» **Data records**:

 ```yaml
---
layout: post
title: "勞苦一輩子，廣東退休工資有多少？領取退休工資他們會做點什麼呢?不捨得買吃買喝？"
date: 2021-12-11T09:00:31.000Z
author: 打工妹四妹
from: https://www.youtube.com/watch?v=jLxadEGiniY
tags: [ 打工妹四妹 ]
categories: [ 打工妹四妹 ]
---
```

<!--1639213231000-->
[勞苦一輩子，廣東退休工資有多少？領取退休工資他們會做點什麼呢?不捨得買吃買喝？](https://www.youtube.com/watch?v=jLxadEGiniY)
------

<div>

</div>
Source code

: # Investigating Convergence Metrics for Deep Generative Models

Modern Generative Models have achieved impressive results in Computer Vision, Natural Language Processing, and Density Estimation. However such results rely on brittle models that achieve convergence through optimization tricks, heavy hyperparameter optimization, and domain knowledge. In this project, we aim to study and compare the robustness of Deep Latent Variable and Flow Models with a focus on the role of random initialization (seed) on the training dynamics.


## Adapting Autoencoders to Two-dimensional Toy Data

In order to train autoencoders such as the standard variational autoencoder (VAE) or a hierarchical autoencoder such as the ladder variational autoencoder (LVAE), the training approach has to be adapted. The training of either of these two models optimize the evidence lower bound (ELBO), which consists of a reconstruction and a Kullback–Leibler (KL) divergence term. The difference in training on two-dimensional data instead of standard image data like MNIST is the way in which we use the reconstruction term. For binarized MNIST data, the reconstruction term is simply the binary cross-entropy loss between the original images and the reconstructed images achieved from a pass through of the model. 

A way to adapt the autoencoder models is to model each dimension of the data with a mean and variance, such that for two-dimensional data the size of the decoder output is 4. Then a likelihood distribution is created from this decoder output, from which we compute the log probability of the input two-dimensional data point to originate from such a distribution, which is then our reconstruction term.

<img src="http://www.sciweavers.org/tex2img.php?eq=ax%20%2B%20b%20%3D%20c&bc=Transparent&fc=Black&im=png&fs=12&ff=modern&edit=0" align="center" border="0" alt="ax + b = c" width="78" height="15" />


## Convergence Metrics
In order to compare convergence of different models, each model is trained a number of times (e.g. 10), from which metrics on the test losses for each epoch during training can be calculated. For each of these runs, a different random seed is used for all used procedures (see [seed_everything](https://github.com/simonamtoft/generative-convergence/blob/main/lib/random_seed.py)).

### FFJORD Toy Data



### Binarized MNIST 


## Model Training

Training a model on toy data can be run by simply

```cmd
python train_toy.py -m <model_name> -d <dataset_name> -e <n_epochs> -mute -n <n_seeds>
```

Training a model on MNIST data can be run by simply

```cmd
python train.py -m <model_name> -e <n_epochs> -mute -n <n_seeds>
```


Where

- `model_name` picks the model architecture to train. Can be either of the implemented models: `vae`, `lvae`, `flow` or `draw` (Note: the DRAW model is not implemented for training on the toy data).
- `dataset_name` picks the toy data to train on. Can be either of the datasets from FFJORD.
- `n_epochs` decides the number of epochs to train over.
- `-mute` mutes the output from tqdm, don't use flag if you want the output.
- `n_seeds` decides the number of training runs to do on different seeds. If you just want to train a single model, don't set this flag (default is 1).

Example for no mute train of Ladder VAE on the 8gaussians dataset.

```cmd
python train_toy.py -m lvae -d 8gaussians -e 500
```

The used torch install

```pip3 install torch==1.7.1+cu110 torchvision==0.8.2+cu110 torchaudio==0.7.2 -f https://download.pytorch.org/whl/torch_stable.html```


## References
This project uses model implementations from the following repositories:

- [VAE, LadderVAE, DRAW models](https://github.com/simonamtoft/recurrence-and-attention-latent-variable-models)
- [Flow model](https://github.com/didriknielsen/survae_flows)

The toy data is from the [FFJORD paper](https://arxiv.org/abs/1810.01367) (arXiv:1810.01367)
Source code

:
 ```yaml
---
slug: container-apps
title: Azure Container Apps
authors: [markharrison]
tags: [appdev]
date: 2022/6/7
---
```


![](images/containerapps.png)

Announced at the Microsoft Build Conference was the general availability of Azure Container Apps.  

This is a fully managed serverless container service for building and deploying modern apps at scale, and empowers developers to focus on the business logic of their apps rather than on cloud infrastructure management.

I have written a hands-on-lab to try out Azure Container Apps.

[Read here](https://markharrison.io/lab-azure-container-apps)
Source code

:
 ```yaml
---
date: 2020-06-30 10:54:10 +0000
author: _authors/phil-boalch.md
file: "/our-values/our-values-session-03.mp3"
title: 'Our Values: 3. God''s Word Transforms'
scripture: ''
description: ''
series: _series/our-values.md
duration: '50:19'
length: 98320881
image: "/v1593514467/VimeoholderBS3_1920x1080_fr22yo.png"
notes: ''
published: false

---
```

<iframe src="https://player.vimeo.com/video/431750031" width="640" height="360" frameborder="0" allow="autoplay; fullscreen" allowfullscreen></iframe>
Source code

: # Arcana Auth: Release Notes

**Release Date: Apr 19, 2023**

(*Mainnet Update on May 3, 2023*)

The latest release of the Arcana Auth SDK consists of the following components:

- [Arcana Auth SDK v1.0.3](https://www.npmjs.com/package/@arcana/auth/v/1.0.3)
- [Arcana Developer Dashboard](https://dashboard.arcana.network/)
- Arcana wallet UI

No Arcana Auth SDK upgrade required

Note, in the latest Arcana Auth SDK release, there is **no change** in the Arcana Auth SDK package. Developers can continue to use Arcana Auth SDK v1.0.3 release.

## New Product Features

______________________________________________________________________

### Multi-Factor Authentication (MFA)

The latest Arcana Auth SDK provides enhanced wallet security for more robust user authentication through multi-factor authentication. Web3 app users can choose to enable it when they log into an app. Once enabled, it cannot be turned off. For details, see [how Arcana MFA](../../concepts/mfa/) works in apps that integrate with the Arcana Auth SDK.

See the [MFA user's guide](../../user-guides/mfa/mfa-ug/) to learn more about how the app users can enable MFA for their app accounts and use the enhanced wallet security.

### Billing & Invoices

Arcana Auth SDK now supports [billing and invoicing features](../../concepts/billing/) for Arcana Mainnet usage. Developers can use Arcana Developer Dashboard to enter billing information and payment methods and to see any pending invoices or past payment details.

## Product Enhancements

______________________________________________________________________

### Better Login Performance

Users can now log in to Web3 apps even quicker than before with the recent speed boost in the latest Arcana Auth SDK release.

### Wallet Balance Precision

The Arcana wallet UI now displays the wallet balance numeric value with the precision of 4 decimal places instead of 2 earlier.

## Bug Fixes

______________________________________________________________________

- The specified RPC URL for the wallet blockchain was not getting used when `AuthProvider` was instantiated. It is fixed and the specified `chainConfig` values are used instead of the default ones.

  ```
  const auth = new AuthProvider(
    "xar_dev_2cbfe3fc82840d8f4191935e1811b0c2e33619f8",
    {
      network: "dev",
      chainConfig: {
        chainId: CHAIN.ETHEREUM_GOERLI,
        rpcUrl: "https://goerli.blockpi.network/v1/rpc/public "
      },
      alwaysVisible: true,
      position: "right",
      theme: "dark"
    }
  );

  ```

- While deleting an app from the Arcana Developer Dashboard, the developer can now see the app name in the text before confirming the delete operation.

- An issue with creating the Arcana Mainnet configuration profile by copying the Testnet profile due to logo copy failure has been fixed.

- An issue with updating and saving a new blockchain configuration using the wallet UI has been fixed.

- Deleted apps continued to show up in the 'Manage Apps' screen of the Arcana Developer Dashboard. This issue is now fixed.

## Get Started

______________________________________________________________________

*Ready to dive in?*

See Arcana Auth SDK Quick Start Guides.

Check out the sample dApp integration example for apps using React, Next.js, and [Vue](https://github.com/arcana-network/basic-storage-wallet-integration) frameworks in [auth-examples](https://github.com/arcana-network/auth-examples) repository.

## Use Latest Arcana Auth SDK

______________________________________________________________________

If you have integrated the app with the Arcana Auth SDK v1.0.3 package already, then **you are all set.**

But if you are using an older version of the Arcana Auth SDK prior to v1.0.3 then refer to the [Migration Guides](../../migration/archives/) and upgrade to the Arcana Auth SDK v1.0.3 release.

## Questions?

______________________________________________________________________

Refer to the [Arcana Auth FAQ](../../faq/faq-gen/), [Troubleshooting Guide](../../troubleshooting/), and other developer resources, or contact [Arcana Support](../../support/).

» **What the exercise asks**: Give back, exactly as written, the stretch from the line with "## Model Training" through the line with "Announced at the", and no other lines from the records above.

» **Result**:
## Model Training

Training a model on toy data can be run by simply

```cmd
python train_toy.py -m <model_name> -d <dataset_name> -e <n_epochs> -mute -n <n_seeds>
```

Training a model on MNIST data can be run by simply

```cmd
python train.py -m <model_name> -e <n_epochs> -mute -n <n_seeds>
```


Where

- `model_name` picks the model architecture to train. Can be either of the implemented models: `vae`, `lvae`, `flow` or `draw` (Note: the DRAW model is not implemented for training on the toy data).
- `dataset_name` picks the toy data to train on. Can be either of the datasets from FFJORD.
- `n_epochs` decides the number of epochs to train over.
- `-mute` mutes the output from tqdm, don't use flag if you want the output.
- `n_seeds` decides the number of training runs to do on different seeds. If you just want to train a single model, don't set this flag (default is 1).

Example for no mute train of Ladder VAE on the 8gaussians dataset.

```cmd
python train_toy.py -m lvae -d 8gaussians -e 500
```

The used torch install

```pip3 install torch==1.7.1+cu110 torchvision==0.8.2+cu110 torchaudio==0.7.2 -f https://download.pytorch.org/whl/torch_stable.html```


## References
This project uses model implementations from the following repositories:

- [VAE, LadderVAE, DRAW models](https://github.com/simonamtoft/recurrence-and-attention-latent-variable-models)
- [Flow model](https://github.com/didriknielsen/survae_flows)

The toy data is from the [FFJORD paper](https://arxiv.org/abs/1810.01367) (arXiv:1810.01367)
Source code

:
 ```yaml
---
slug: container-apps
title: Azure Container Apps
authors: [markharrison]
tags: [appdev]
date: 2022/6/7
---
```


![](images/containerapps.png)

Announced at the Microsoft Build Conference was the general availability of Azure Container Apps.  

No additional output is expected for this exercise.